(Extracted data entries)
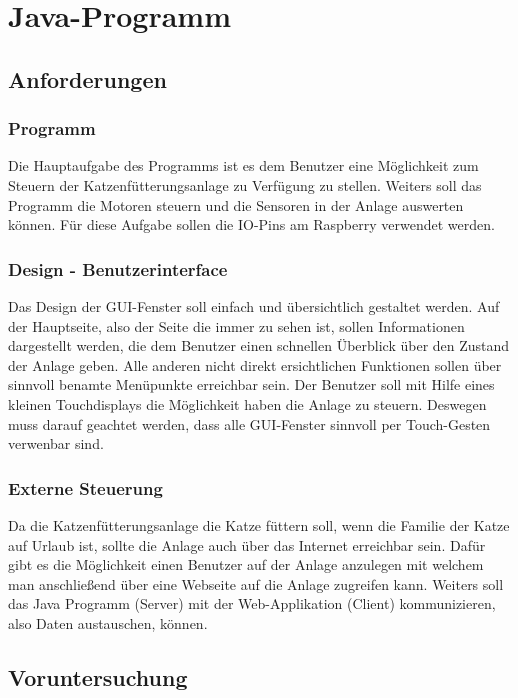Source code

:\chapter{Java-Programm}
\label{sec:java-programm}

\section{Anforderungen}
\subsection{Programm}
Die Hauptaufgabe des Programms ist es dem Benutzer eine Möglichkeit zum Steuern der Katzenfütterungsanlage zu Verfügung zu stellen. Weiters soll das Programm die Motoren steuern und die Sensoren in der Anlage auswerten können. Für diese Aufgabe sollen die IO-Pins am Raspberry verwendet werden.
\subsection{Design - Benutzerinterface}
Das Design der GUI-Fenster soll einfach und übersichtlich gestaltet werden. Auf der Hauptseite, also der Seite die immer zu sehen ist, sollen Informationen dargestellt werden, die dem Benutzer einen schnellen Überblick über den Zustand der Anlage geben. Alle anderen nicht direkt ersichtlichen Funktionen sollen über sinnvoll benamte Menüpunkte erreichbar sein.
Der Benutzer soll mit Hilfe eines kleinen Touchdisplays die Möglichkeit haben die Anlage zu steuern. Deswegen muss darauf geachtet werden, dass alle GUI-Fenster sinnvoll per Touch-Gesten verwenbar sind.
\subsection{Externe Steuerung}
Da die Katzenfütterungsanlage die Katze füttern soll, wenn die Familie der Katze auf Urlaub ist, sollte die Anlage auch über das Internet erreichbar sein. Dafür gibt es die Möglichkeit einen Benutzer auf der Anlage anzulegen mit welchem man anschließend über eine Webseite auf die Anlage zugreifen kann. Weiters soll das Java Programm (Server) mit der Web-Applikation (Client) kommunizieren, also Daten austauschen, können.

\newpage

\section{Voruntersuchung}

* * *

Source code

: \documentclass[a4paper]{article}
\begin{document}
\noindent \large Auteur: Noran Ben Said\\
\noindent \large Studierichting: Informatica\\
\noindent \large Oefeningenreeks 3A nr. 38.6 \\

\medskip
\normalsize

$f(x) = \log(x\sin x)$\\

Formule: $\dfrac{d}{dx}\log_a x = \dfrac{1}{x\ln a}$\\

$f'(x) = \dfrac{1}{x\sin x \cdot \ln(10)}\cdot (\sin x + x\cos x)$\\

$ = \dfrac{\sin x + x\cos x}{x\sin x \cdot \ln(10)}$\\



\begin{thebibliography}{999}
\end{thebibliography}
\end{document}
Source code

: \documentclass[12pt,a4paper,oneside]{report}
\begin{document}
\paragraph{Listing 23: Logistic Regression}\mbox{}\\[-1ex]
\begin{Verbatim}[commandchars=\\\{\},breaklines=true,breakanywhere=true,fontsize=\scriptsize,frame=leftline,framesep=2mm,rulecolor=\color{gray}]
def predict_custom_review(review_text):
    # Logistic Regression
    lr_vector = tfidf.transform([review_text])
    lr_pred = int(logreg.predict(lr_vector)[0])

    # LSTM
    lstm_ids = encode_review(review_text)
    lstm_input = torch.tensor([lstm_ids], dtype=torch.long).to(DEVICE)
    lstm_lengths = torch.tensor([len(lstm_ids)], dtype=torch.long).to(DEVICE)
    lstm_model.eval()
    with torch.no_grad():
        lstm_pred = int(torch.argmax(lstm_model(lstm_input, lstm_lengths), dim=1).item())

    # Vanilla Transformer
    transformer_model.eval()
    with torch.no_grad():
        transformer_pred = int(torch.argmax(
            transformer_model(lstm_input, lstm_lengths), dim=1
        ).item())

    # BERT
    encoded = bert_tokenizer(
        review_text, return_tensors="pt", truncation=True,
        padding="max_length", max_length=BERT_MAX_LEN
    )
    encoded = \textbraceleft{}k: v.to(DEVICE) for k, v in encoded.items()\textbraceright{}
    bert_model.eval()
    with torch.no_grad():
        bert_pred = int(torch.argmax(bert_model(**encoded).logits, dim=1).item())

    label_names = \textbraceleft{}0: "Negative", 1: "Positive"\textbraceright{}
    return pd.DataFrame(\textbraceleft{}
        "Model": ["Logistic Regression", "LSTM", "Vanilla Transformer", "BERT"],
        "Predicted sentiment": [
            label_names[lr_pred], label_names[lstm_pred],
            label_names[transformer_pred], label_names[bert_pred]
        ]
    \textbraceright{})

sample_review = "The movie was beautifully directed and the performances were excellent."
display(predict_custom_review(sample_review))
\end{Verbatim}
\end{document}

Assignment: Look for the string "Fenster" in the data above and return every line that has it.

Solution for this task:
Das Design der GUI-Fenster soll einfach und übersichtlich gestaltet werden. Auf der Hauptseite, also der Seite die immer zu sehen ist, sollen Informationen dargestellt werden, die dem Benutzer einen schnellen Überblick über den Zustand der Anlage geben. Alle anderen nicht direkt ersichtlichen Funktionen sollen über sinnvoll benamte Menüpunkte erreichbar sein.
Der Benutzer soll mit Hilfe eines kleinen Touchdisplays die Möglichkeit haben die Anlage zu steuern. Deswegen muss darauf geachtet werden, dass alle GUI-Fenster sinnvoll per Touch-Gesten verwenbar sind.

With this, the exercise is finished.